Выбрать главу

К одному жильцу с нашей коммунальной квартиры прибыл из деревни его отец...

(Огни большого города)

И вот что самое удивительное. Даже в тех редких случаях, когда он целиком сосредоточивается на переживаниях, на подробностях чувств, он не изменяет этой своей стилистике, этой своей художественной манере. Фраза остается такой же короткой, сжатой, доступной бедным.

И так же ясно видны в этой его психологической прозе «неуважаемые» формы и традиции того, что он сам называет малой литературой:

Найти несчастное происшествие, которое сделало меня жалкой пылинкой, гонимой любым житейским ветром...

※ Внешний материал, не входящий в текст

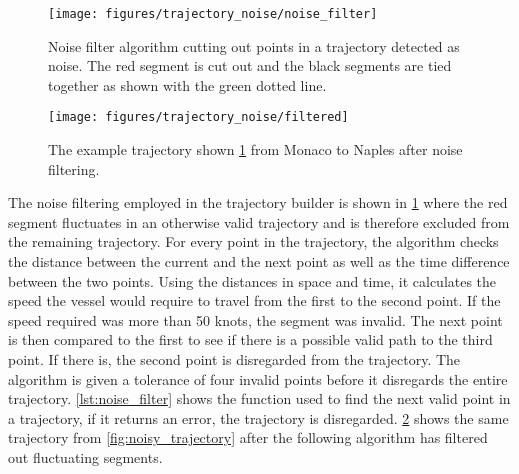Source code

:\begin{figure}[htbp]  %
    \centering
    \texttt{[image: figures/trajectory\_noise/noise\_filter]}
    \caption{Noise filter algorithm cutting out points in a trajectory detected as noise. The red segment is cut out and the black segments are tied together as shown with the green dotted line.}
    \label{fig:noise_filter}
\end{figure}

\begin{figure}[htbp]  %
    \centering
    \texttt{[image: figures/trajectory\_noise/filtered]}
    \caption{The example trajectory shown \cref{fig:noise_filter} from Monaco to Naples after noise filtering.}
    \label{fig:noise_filtered}
\end{figure}

The noise filtering employed in the trajectory builder is shown in \cref{fig:noise_filter} where the red segment fluctuates in an otherwise valid trajectory and is therefore excluded from the remaining trajectory. For every point in the trajectory, the algorithm checks the distance between the current and the next point as well as the time difference between the two points. Using the distances in space and time, it calculates the speed the vessel would require to travel from the first to the second point. If the speed required was more than 50 knots, the segment was invalid. The next point is then compared to the first to see if there is a possible valid path to the third point. If there is, the second point is disregarded from the trajectory. The algorithm is given a tolerance of four invalid points before it disregards the entire trajectory. \cref{lst:noise_filter} shows the function used to find the next valid point in a trajectory, if it returns an error, the trajectory is disregarded. \cref{fig:noise_filtered} shows the same trajectory from \cref{fig:noisy_trajectory} after the following algorithm has filtered out fluctuating segments.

Когда неверными детскими шагами я шел по узкой тропинке моей жизни...

(Перед восходом солнца)

Зощенко самым искренним образом усвоил весьма распространенную в нашей стране точку зрения, согласно которой единственным законным потребителем всех духовных ценностей является так называемый простой человек. Тот, кто пашет, сеет, жнет, подметает, убирает нечистоты, таскает тяжести, — только он подлинный хозяин. Он заказывает музыку. А все так называемые создатели духовных ценностей, бывшие жрецы искусства и науки, существуют и имеют право на существование лишь постольку, поскольку они могут потрафить этому самому хозяину. Вне его потребностей их деятельность никому не нужна.

Облик этого хозяина нам, к несчастью, слишком хорошо знаком. Как свои пять пальцев знаем мы его вкусы, его художественные пристрастия, все его, если можно так выразиться, духовные потребности.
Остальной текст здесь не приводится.